[Items from a data source]
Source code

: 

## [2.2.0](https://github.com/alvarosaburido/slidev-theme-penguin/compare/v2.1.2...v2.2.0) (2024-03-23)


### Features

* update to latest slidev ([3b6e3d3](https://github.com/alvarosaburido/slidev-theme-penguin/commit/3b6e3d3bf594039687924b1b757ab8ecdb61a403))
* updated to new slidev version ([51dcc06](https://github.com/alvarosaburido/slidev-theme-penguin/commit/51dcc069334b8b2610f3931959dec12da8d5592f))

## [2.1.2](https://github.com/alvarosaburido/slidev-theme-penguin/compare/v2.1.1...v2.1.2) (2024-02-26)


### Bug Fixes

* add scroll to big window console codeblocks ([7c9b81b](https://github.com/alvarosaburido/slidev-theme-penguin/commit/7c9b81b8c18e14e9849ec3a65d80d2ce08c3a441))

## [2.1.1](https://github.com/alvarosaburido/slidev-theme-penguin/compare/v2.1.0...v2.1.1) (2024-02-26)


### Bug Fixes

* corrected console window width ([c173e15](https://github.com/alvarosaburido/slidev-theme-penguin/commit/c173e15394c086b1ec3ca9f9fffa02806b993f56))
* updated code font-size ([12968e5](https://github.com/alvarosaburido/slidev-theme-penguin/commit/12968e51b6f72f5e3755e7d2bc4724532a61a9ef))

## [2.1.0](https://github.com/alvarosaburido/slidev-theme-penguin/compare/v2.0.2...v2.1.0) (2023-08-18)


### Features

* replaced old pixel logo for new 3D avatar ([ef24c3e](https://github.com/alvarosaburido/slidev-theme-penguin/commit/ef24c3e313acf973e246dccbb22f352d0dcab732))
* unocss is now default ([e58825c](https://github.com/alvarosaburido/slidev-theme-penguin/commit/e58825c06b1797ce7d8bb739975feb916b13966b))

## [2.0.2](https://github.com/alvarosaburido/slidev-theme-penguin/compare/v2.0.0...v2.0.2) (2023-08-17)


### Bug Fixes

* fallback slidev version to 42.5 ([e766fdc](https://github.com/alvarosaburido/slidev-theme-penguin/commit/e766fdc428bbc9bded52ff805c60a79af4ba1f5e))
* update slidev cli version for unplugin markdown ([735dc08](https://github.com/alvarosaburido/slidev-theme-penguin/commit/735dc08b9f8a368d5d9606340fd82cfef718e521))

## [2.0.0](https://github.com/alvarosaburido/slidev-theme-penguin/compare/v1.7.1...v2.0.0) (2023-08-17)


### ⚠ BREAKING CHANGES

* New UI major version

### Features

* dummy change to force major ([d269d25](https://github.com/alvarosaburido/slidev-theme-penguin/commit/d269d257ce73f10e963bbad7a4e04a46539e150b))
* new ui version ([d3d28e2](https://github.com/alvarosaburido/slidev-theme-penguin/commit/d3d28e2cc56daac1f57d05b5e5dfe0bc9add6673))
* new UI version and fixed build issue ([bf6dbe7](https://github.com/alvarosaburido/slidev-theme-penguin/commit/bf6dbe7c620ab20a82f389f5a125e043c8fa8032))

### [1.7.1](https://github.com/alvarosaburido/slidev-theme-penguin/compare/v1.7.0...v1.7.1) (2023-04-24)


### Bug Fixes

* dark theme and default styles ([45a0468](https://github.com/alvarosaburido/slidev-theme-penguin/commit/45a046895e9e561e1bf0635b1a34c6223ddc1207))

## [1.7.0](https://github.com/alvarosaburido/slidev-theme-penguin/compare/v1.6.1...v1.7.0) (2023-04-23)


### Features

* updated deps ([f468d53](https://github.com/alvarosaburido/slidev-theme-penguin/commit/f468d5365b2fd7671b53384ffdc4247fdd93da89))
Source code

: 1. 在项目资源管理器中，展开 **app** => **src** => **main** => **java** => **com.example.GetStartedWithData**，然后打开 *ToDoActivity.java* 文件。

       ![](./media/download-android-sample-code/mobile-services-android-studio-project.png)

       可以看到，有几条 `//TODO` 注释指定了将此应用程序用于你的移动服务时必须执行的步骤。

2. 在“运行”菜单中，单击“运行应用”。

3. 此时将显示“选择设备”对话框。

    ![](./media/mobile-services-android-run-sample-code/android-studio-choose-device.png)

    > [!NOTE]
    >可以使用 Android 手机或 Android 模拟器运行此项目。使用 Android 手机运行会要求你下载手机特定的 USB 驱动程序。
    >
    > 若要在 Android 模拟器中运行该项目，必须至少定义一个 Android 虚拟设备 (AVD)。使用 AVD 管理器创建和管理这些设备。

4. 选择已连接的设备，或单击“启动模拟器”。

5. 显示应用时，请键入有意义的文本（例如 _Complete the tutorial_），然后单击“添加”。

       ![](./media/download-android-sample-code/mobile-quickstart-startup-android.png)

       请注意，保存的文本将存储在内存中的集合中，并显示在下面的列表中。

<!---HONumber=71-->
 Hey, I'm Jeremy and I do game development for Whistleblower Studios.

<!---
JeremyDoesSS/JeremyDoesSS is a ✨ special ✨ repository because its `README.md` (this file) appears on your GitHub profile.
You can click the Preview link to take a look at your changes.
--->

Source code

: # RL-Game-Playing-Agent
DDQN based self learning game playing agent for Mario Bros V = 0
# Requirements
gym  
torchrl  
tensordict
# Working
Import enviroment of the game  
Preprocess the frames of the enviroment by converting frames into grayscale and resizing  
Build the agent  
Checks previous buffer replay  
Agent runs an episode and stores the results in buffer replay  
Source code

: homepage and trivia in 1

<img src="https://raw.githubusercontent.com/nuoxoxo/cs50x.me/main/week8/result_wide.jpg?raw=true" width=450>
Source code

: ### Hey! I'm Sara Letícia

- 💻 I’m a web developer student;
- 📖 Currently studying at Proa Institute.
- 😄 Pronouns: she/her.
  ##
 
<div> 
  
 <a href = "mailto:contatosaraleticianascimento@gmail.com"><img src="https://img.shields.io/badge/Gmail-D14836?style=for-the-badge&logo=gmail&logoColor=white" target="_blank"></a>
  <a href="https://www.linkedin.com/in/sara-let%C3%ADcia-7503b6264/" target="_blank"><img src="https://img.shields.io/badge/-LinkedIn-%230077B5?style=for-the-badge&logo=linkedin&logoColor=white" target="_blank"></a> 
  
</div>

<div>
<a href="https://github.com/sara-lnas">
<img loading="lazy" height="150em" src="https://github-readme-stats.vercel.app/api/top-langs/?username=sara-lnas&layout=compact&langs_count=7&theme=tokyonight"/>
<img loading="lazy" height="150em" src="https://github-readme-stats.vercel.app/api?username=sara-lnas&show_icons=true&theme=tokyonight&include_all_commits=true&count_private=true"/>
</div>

> [WORK TASK]:
Lines from the entries that contain the string "sample" are what must be copied.

> [RESPONSE BELOW]:
       ![](./media/download-android-sample-code/mobile-services-android-studio-project.png)
    ![](./media/mobile-services-android-run-sample-code/android-studio-choose-device.png)
       ![](./media/download-android-sample-code/mobile-quickstart-startup-android.png)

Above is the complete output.